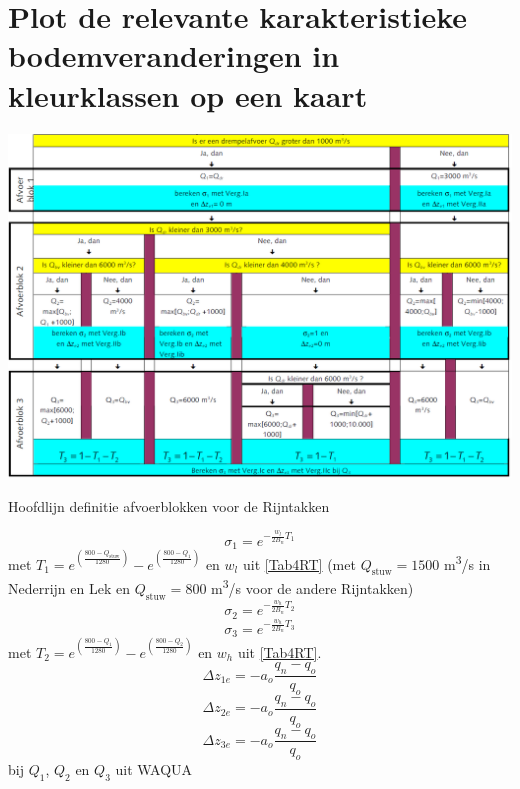 \begin{enumerate}
\end{enumerate}

\section{Plot de relevante karakteristieke bodemveranderingen in kleurklassen op een kaart}

\begin{table}
\includegraphics[width=\columnwidth]{figures/Tab7.png}
\caption{Hoofdlijn definitie afvoerblokken voor de Rijntakken}
\label{Tab7}
\end{table}

\begin{equation}
\sigma_1 = e^{-\frac{w_l}{2 B_n} T_1}
\end{equation}
met $T_1 = e^{\left ( \frac{800-Q_\text{stuw}}{1280} \right )} - e^{\left ( \frac{800-Q_1}{1280} \right )}$ en $w_l$ uit \autoref{Tab4RT} (met $Q_\text{stuw} = 1500$ m\textsuperscript{3}/s in Nederrijn en Lek en $Q_\text{stuw} = 800$ m\textsuperscript{3}/s voor de andere Rijntakken)
%
\begin{equation}
\sigma_2 = e^{-\frac{w_h}{2 B_n} T_2}
\end{equation}
%
\begin{equation}
\sigma_3 = e^{-\frac{w_h}{2 B_n} T_3}
\end{equation}
met $T_2 = e^{\left ( \frac{800-Q_1}{1280} \right )} - e^{\left ( \frac{800-Q_2}{1280} \right )}$ en $w_h$ uit \autoref{Tab4RT}.
%
\begin{equation}
\Delta z_{1e} = -a_o \frac{q_n - q_o}{q_o}
\end{equation}
%
\begin{equation}
\Delta z_{2e} = -a_o \frac{q_n - q_o}{q_o}
\end{equation}
%
\begin{equation}
\Delta z_{3e} = -a_o \frac{q_n - q_o}{q_o}
\end{equation}
bij $Q_1$, $Q_2$ en $Q_3$ uit WAQUA

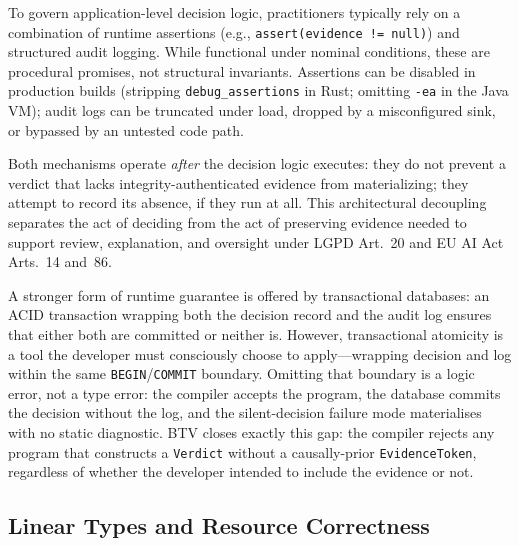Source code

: To govern application-level decision logic, practitioners
typically rely on a combination of runtime assertions
(e.g., \texttt{assert(evidence != null)}) and structured
audit logging.
While functional under nominal conditions, these are procedural
promises, not structural invariants.
Assertions can be disabled in production builds (stripping
\texttt{debug\_assertions} in Rust; omitting \texttt{-ea} in the
Java VM); audit logs can be truncated under load, dropped by a
misconfigured sink, or bypassed by an untested code path.

Both mechanisms operate \emph{after} the decision logic executes:
they do not prevent a verdict that lacks integrity-authenticated
evidence from materializing; they attempt to record its absence, if
they run at all.
This architectural decoupling separates the act of deciding from the
act of preserving evidence needed to support review, explanation, and
oversight under LGPD Art.~20 and EU AI Act Arts.~14 and~86.

A stronger form of runtime guarantee is offered by transactional
databases: an ACID transaction wrapping both the decision record and
the audit log ensures that either both are committed or neither is.
However, transactional atomicity is a tool the developer must
consciously choose to apply---wrapping decision and log within the
same \texttt{BEGIN}/\texttt{COMMIT} boundary.
Omitting that boundary is a logic error, not a type error: the
compiler accepts the program, the database commits the decision
without the log, and the silent-decision failure mode materialises
with no static diagnostic.
BTV closes exactly this gap: the compiler rejects any program that
constructs a \texttt{Verdict} without a causally-prior
\texttt{EvidenceToken}, regardless of whether the developer intended
to include the evidence or not.

\subsection{Linear Types and Resource Correctness}
\label{sec:linear_related}

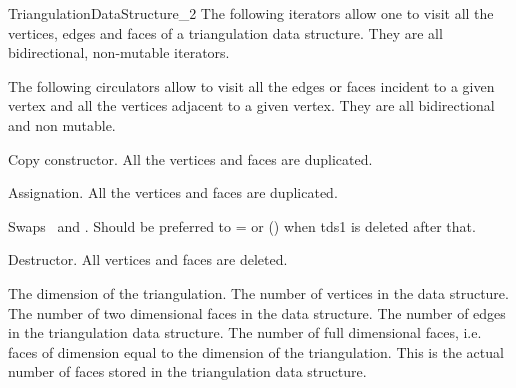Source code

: \begin{ccRefConcept}{TriangulationDataStructure_2}
The following iterators allow one to visit all the vertices, edges
and  faces
of a triangulation data structure. They are all
bidirectional, non-mutable iterators.
\ccGlue
{}
\ccGlue
{}


The following circulators allow to visit all the edges or faces
incident to a given vertex and all the vertices
adjacent to a given vertex.  They are all bidirectional and non mutable.
\ccGlue
{}
\ccGlue
{}
 




\ccCreation
{}  %


{Copy constructor. All the vertices and faces are duplicated.}

{Assignation. All the vertices and faces are duplicated.}

{Swaps \ccVar\ and . Should be preferred to \ccVar= or \ccVar()
when tds1 is deleted after that.}

\ccModifierCrossRefOff
{}
{Destructor. All vertices and faces are deleted.}
\ccModifierCrossRefOff

\ccAccessFunctions
{}
{The dimension of the triangulation.}
\ccGlue
{}
{The number of vertices in the data structure.}
\ccGlue
{}
{The number of two dimensional faces in the data structure.}
\ccGlue
{}
{The number of edges  in the triangulation data structure.}
\ccGlue
{}
{The number of full dimensional faces, 
i.e. faces of dimension equal to the dimension
of the triangulation. This is the actual
number of faces stored in the triangulation data structure.}

\begin{ccAdvanced}
\end{ccAdvanced}


\end{ccRefConcept}
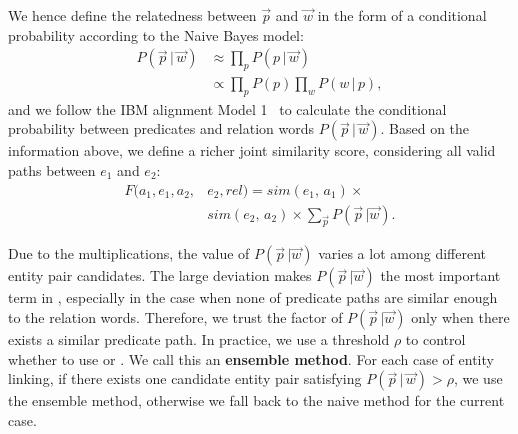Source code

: We hence define the relatedness between $\vec{p}$ and $\vec{w}$ 
in the form of a conditional probability according to the Naive Bayes model:
\begin{equation}
\begin{aligned}
    P(\vec{p}\, |\, \vec{w}) & \approx \prod\nolimits_p P(p\, |\, \vec{w})  \\
                        & \propto \prod\nolimits_p P(p) \prod\nolimits_w P(w\, |\, p),
\end{aligned}
\end{equation}
\noindent
and we follow the IBM alignment Model 1~\cite{yao2014information} to calculate the conditional probability
between predicates and relation words $P(\vec{p}\, |\, \vec{w})$.
Based on the information above, we define a richer joint similarity score, 
considering all valid
paths between $e_1$ and $e_2$:
\begin{equation} \label{eqn:full}
\begin{aligned}
F(a_1, e_1,a_2,&e_2,rel) = sim(e_1,\, a_1) \times\\
               &sim(e_2,\, a_2) \times
		\sum\nolimits_{\vec{p}} P(\vec{p}\,| \vec{w}).
\end{aligned}
\end{equation}

Due to the multiplications, the value of $P(\vec{p}\,| \vec{w})$ varies a lot 
among different entity pair candidates. The large deviation makes 
$P(\vec{p}\,| \vec{w})$ the most important term in , 
especially in the case when none of predicate paths
are similar enough to the relation words.
Therefore, we trust the factor of $P(\vec{p}\,| \vec{w})$ only when 
there exists a similar predicate path.
In practice, we use a threshold $\rho$ to control whether to 
use  or .
We call this an \textbf{ensemble method}.
For each case of entity linking, if there exists one candidate entity pair satisfying $P(\vec{p}\, |\, \vec{w}) > \rho$,
we use the ensemble method, otherwise we fall back to the naive method for the current case.




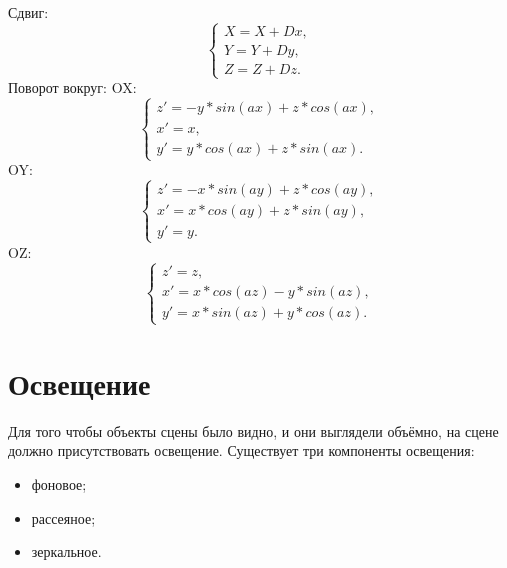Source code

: \documentclass[a4paper,14pt]{report}
\begin{document}
Сдвиг:
\begin{equation}
\begin{cases}
 X=X+Dx,
 \\
 Y=Y+Dy,
 \\
 Z=Z+Dz.  
\end{cases}
 \label{eq8:ref}                  
 \end{equation}                                                                                              
Поворот вокруг:
\newline
    OX:
    \begin{equation}
    \begin{cases}
  z'= -y*sin(ax)+z*cos(ax),
  \\
  x'= x,
  \\
  y'= y*cos(ax)+z*sin(ax).
 \end{cases}
 \label{eq7:ref}                  
 \end{equation}                                                                 
    OY:
    \begin{equation}
    \begin{cases}
  z'= -x*sin(ay)+z*cos(ay),
  \\
  x'= x*cos(ay)+z*sin(ay),
  \\
  y'= y.
 \end{cases}
 \label{eq6:ref}                  
 \end{equation} 
    OZ:
    \begin{equation}
    \begin{cases}
  z'= z,
  \\
  x'= x*cos(az)-y*sin(az),
  \\                                                             
  y'= x*sin(az)+y*cos(az).  
 \end{cases}                                                              
 \label{eq5:ref}                  
 \end{equation} 

\section{Освещение}
Для того чтобы объекты сцены было видно, и они выглядели объёмно, на сцене должно присутствовать освещение.
Существует три компоненты освещения:
\begin{itemize}
\item фоновое;
\item рассеяное;
\item зеркальное.
\end{itemize}
\end{document}
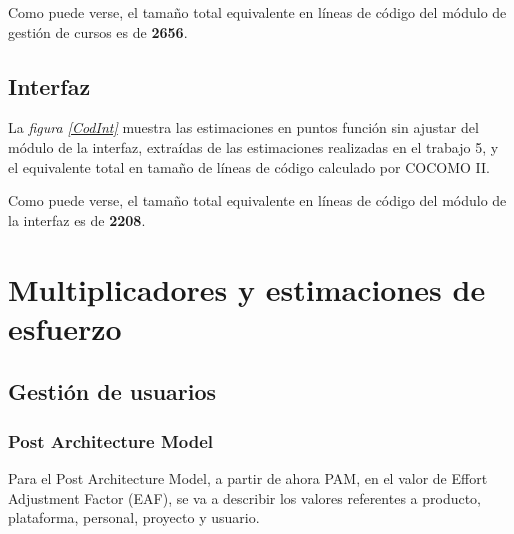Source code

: \documentclass[11pt,a4paper,spanish,twoside]{book}
\begin{document}
Como puede verse, el tamaño total equivalente en líneas de código del módulo
de gestión de cursos es de \textbf{2656}.

\section{Interfaz}
La \emph{figura \ref{CodInt}} muestra las estimaciones en puntos función sin
ajustar del módulo de la interfaz, extraídas de las estimaciones realizadas en
el trabajo 5, y el equivalente total en tamaño de líneas de código calculado
por COCOMO II.


Como puede verse, el tamaño total equivalente en líneas de código del módulo
de la interfaz es de \textbf{2208}.

\chapter{Multiplicadores y estimaciones de esfuerzo}
\section{Gestión de usuarios}
\subsection{Post Architecture Model}
Para el Post Architecture Model, a partir de ahora PAM, en el valor de Effort
Adjustment Factor (EAF), se va a describir los valores referentes a producto,
plataforma, personal, proyecto y usuario. 
\end{document}

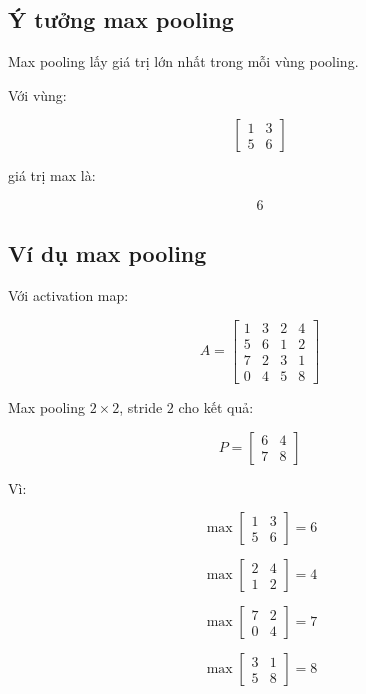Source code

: \subsection{Ý tưởng max pooling}

Max pooling lấy giá trị lớn nhất trong mỗi vùng pooling.

Với vùng:

\[
    \begin{bmatrix}
    1 & 3\\
    5 & 6
    \end{bmatrix}
\]

giá trị max là:

\[
    6
\]

\subsection{Ví dụ max pooling}

Với activation map:

\[
    A =
    \begin{bmatrix}
    1 & 3 & 2 & 4\\
    5 & 6 & 1 & 2\\
    7 & 2 & 3 & 1\\
    0 & 4 & 5 & 8
    \end{bmatrix}
\]

Max pooling $2\times2$, stride $2$ cho kết quả:

\[
    P =
    \begin{bmatrix}
    6 & 4\\
    7 & 8
    \end{bmatrix}
\]

Vì:

\[
    \max
    \begin{bmatrix}
    1 & 3\\
    5 & 6
    \end{bmatrix}
    =
    6
\]

\[
    \max
    \begin{bmatrix}
    2 & 4\\
    1 & 2
    \end{bmatrix}
    =
    4
\]

\[
    \max
    \begin{bmatrix}
    7 & 2\\
    0 & 4
    \end{bmatrix}
    =
    7
\]

\[
    \max
    \begin{bmatrix}
    3 & 1\\
    5 & 8
    \end{bmatrix}
    =
    8
\]

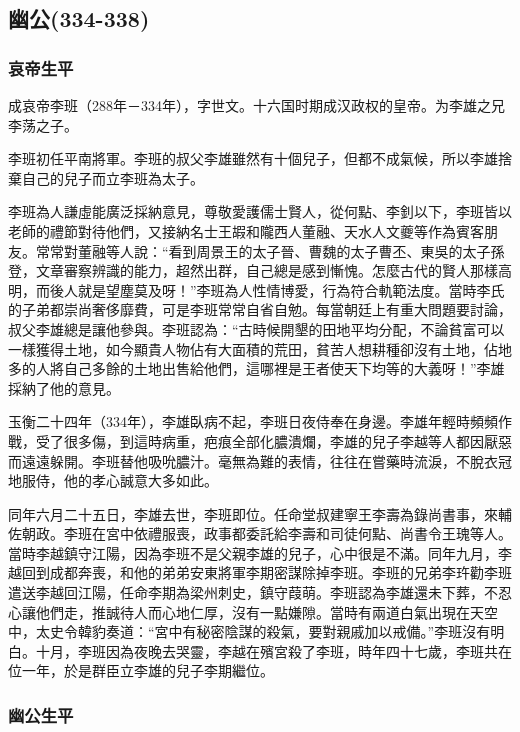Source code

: 
\subsection{幽公\tiny(334-338)}

\subsubsection{哀帝生平}

成哀帝李班（288年－334年），字世文。十六国时期成汉政权的皇帝。为李雄之兄李荡之子。

李班初任平南將軍。李班的叔父李雄雖然有十個兒子，但都不成氣候，所以李雄捨棄自己的兒子而立李班為太子。

李班為人謙虛能廣泛採納意見，尊敬愛護儒士賢人，從何點、李釗以下，李班皆以老師的禮節對待他們，又接納名士王嘏和隴西人董融、天水人文夔等作為賓客朋友。常常對董融等人說：“看到周景王的太子晉、曹魏的太子曹丕、東吳的太子孫登，文章審察辨識的能力，超然出群，自己總是感到慚愧。怎麼古代的賢人那樣高明，而後人就是望塵莫及呀！”李班為人性情博愛，行為符合軌範法度。當時李氏的子弟都崇尚奢侈靡費，可是李班常常自省自勉。每當朝廷上有重大問題要討論，叔父李雄總是讓他參與。李班認為：“古時候開墾的田地平均分配，不論貧富可以一樣獲得土地，如今顯貴人物佔有大面積的荒田，貧苦人想耕種卻沒有土地，佔地多的人將自己多餘的土地出售給他們，這哪裡是王者使天下均等的大義呀！”李雄採納了他的意見。

玉衡二十四年（334年），李雄臥病不起，李班日夜侍奉在身邊。李雄年輕時頻頻作戰，受了很多傷，到這時病重，疤痕全部化膿潰爛，李雄的兒子李越等人都因厭惡而遠遠躲開。李班替他吸吮膿汁。毫無為難的表情，往往在嘗藥時流淚，不脫衣冠地服侍，他的孝心誠意大多如此。

同年六月二十五日，李雄去世，李班即位。任命堂叔建寧王李壽為錄尚書事，來輔佐朝政。李班在宮中依禮服喪，政事都委託給李壽和司徒何點、尚書令王瑰等人。當時李越鎮守江陽，因為李班不是父親李雄的兒子，心中很是不滿。同年九月，李越回到成都奔喪，和他的弟弟安東將軍李期密謀除掉李班。李班的兄弟李玝勸李班遣送李越回江陽，任命李期為梁州刺史，鎮守葭萌。李班認為李雄還未下葬，不忍心讓他們走，推誠待人而心地仁厚，沒有一點嫌隙。當時有兩道白氣出現在天空中，太史令韓豹奏道：“宮中有秘密陰謀的殺氣，要對親戚加以戒備。”李班沒有明白。十月，李班因為夜晚去哭靈，李越在殯宮殺了李班，時年四十七歲，李班共在位一年，於是群臣立李雄的兒子李期繼位。

\subsubsection{幽公生平}

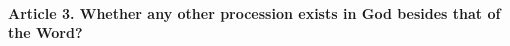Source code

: \documentclass{ucetd}
\begin{document}
\paragraph{Article 3. Whether any other procession exists in God besides that of the Word?}
\end{document}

:::

EXERCISE AIM -> Filter the entries down to the lines containing "ccRefConcept". Copy each of those lines.

EXERCISE RESPONSE ->
: \begin{ccRefConcept}{TriangulationDataStructure_2}
\end{ccRefConcept}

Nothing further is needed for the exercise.